WORK REQUIRED:
The data below holds a line containing "## Prerequisites" and a line containing "## Project Structure"; please quote exactly those two lines and every line between them, and nothing else.

Collected data:

■ ■ ■ ■

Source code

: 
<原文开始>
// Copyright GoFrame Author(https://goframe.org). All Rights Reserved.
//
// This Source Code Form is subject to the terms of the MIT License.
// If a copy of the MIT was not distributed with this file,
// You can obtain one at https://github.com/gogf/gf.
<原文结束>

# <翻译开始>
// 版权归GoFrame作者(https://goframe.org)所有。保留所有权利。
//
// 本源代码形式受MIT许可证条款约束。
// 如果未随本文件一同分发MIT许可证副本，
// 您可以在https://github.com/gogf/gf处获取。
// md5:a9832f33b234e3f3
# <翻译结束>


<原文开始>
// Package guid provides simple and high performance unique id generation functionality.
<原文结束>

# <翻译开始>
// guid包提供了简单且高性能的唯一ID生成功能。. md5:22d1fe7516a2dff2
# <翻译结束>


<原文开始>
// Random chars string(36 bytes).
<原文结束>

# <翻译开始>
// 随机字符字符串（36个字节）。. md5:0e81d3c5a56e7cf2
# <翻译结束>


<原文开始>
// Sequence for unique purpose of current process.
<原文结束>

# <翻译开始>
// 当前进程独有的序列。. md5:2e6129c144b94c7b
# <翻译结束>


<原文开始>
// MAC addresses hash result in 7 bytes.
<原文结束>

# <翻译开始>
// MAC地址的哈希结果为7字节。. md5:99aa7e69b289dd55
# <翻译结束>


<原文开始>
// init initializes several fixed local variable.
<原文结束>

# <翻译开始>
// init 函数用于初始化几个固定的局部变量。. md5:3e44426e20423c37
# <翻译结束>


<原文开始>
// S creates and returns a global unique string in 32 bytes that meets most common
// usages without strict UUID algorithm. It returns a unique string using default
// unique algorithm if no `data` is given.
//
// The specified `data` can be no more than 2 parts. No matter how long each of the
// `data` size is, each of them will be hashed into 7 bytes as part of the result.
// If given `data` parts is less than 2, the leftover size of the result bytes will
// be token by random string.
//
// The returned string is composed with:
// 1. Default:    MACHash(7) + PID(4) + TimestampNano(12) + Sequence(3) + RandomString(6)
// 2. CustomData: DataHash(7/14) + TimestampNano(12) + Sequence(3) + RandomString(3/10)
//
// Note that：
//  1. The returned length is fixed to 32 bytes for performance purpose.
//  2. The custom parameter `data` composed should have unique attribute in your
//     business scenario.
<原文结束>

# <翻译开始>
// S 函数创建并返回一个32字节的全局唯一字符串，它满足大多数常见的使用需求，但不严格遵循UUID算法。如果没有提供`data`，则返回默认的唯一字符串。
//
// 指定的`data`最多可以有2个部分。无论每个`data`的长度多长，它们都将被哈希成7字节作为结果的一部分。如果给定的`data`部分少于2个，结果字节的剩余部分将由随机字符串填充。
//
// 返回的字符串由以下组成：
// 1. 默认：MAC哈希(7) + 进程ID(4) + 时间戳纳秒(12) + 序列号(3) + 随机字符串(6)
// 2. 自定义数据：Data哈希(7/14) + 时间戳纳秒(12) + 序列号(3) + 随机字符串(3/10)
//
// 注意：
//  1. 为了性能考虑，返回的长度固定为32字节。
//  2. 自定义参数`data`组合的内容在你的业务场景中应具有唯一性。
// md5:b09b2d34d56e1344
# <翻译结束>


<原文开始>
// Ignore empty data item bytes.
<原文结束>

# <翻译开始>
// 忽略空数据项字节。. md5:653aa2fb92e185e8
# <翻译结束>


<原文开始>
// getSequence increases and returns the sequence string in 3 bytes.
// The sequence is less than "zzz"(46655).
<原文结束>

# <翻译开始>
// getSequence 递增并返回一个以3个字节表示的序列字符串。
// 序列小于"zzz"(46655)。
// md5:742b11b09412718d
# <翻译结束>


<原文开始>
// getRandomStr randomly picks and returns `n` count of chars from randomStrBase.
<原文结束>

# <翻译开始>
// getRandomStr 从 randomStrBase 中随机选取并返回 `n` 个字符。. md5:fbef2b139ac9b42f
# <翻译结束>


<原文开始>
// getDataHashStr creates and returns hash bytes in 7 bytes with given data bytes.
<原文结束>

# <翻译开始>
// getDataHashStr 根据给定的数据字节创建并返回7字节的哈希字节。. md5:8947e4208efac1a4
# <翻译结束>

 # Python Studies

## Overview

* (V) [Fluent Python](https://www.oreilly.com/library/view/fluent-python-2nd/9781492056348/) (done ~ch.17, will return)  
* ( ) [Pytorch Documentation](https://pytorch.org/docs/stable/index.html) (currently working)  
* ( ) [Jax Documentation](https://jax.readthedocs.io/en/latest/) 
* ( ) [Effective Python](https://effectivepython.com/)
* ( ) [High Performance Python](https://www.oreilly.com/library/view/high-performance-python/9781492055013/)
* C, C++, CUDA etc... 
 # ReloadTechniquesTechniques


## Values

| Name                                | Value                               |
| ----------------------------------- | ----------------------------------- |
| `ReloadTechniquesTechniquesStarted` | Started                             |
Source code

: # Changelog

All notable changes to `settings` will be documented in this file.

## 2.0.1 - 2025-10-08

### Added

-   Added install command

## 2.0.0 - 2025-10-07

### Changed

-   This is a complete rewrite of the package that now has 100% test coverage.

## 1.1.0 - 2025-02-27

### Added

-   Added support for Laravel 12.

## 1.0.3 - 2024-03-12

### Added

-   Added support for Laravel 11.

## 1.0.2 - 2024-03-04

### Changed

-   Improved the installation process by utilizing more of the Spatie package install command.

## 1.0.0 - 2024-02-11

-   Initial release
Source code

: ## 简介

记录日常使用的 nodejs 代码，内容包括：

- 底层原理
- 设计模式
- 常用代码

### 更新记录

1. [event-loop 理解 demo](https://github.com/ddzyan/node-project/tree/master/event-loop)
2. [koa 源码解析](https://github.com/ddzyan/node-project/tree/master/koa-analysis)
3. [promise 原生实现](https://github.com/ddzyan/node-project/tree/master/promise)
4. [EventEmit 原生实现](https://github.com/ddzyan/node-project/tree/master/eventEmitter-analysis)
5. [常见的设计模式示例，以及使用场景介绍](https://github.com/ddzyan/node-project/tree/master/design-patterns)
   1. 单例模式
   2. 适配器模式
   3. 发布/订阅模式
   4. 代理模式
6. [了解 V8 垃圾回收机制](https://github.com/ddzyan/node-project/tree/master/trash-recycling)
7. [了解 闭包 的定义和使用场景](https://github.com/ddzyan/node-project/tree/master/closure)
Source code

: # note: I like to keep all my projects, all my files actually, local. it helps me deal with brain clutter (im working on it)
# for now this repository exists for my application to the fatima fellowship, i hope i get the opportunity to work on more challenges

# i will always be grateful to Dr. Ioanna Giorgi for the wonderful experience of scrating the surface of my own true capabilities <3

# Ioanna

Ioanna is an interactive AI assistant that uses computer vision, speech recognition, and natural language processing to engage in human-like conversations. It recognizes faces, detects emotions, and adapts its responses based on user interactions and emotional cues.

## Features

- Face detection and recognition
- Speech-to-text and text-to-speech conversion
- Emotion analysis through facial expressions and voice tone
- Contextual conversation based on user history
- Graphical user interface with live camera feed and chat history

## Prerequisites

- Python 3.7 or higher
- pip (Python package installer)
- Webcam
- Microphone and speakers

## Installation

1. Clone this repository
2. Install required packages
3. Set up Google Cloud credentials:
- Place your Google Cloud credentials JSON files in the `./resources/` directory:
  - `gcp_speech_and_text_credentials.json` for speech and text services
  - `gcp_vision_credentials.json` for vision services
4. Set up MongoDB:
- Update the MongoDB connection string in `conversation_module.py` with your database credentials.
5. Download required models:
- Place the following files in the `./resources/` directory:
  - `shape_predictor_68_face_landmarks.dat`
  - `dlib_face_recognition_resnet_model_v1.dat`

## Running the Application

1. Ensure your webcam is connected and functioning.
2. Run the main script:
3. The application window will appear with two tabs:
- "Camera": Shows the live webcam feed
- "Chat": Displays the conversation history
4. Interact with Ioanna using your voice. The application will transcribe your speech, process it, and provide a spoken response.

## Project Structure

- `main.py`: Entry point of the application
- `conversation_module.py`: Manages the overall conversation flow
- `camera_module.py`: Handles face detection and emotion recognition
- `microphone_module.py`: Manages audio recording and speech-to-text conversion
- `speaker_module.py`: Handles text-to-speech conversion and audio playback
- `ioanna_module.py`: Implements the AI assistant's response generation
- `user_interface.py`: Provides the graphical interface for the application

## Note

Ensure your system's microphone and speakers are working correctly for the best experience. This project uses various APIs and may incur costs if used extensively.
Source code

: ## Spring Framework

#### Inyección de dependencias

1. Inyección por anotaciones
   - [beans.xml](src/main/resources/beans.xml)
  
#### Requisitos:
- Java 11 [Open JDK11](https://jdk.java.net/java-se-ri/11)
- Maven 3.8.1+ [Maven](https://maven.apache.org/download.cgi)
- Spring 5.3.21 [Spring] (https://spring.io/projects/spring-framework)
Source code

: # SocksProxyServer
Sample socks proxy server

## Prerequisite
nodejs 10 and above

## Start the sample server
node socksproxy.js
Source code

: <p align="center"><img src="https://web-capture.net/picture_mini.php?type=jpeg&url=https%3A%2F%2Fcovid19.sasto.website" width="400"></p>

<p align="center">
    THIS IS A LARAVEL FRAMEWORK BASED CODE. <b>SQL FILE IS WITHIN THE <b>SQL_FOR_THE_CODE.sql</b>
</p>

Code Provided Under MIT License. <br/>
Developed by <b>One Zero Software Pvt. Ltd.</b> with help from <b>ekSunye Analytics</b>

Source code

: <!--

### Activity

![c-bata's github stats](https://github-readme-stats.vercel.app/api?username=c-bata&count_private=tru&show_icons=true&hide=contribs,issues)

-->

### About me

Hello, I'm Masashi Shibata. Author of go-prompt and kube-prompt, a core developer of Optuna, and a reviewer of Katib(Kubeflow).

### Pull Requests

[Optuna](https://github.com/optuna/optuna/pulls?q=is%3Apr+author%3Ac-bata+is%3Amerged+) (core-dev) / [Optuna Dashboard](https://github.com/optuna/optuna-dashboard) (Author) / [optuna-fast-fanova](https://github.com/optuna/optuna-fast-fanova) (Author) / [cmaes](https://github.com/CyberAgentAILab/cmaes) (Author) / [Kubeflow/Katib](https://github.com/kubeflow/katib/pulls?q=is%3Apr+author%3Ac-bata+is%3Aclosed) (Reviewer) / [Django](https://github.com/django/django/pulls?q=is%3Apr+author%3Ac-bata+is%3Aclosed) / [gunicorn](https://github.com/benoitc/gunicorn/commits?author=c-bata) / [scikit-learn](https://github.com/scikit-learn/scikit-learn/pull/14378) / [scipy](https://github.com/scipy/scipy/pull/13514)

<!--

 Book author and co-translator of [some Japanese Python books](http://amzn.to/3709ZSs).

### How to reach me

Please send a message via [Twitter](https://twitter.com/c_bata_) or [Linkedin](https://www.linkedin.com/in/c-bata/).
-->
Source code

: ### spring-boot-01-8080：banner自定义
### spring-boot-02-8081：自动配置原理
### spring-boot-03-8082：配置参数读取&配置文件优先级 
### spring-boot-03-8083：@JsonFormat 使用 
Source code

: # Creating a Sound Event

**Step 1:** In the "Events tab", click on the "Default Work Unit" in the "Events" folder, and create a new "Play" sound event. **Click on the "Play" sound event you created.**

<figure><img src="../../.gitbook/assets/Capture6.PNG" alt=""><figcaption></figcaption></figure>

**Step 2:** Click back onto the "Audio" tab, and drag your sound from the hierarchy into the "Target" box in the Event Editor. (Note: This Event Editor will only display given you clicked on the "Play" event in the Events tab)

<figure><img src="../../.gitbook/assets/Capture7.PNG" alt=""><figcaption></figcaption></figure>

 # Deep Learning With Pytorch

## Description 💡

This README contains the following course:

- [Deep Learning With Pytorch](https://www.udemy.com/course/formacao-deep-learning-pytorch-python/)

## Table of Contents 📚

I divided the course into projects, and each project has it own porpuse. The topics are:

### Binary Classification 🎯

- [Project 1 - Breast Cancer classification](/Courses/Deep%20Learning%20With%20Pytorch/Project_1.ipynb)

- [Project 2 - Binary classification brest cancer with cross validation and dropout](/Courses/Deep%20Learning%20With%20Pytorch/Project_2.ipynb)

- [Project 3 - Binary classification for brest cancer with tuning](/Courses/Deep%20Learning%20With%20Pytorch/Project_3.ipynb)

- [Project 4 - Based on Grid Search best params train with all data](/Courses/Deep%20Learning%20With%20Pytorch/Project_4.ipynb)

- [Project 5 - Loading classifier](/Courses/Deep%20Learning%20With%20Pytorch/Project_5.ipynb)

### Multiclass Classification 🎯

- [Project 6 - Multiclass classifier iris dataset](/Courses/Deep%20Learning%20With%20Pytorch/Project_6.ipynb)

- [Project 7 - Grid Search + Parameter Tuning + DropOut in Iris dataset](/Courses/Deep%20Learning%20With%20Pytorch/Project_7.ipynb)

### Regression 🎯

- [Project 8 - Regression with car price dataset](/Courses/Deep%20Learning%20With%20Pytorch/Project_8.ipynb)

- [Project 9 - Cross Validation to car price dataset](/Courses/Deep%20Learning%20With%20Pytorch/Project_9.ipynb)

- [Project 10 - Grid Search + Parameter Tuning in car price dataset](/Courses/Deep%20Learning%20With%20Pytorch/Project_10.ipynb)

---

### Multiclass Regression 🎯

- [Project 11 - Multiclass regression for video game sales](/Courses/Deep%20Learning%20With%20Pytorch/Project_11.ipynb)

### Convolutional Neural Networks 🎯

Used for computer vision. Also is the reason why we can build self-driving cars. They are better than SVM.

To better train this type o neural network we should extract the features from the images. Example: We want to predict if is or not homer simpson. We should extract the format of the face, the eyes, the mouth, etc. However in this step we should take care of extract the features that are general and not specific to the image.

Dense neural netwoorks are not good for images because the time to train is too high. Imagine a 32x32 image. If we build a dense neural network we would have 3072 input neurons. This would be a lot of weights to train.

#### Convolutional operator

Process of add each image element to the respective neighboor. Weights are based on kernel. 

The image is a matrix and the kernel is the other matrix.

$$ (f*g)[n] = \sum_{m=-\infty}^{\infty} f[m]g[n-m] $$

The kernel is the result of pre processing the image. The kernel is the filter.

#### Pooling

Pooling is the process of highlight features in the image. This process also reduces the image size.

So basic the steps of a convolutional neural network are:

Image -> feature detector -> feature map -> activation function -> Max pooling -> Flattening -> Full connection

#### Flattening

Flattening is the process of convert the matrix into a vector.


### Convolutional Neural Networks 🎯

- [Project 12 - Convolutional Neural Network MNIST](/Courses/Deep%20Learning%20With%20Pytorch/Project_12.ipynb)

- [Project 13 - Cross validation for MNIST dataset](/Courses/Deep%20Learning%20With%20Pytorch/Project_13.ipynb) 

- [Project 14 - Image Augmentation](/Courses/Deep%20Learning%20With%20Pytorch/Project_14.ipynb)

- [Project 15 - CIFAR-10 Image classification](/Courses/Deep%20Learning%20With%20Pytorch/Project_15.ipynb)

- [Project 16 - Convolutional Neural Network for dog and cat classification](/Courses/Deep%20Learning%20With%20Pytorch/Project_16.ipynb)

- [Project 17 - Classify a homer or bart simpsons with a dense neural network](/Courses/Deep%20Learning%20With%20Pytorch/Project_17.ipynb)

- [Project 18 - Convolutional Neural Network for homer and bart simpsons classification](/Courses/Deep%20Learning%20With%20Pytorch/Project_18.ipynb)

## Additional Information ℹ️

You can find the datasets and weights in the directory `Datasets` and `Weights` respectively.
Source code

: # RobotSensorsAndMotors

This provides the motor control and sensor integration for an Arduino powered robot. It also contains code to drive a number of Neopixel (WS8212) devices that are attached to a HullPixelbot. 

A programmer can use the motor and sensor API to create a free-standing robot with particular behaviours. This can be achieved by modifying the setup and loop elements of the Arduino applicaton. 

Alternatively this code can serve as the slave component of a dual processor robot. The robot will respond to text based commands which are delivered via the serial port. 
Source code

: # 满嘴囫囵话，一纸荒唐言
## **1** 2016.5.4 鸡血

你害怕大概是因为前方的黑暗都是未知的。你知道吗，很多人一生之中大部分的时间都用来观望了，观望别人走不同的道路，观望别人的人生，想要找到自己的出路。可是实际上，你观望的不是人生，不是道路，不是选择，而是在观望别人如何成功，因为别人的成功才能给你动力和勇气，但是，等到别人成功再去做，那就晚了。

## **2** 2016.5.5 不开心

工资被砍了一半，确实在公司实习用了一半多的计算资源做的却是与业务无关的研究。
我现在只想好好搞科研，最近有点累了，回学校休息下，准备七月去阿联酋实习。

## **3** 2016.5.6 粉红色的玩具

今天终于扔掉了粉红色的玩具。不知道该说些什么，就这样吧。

■ ■ ■ ■

ANSWER FOR THE TASK:
## Prerequisites

- Python 3.7 or higher
- pip (Python package installer)
- Webcam
- Microphone and speakers

## Installation

1. Clone this repository
2. Install required packages
3. Set up Google Cloud credentials:
- Place your Google Cloud credentials JSON files in the `./resources/` directory:
  - `gcp_speech_and_text_credentials.json` for speech and text services
  - `gcp_vision_credentials.json` for vision services
4. Set up MongoDB:
- Update the MongoDB connection string in `conversation_module.py` with your database credentials.
5. Download required models:
- Place the following files in the `./resources/` directory:
  - `shape_predictor_68_face_landmarks.dat`
  - `dlib_face_recognition_resnet_model_v1.dat`

## Running the Application

1. Ensure your webcam is connected and functioning.
2. Run the main script:
3. The application window will appear with two tabs:
- "Camera": Shows the live webcam feed
- "Chat": Displays the conversation history
4. Interact with Ioanna using your voice. The application will transcribe your speech, process it, and provide a spoken response.

## Project Structure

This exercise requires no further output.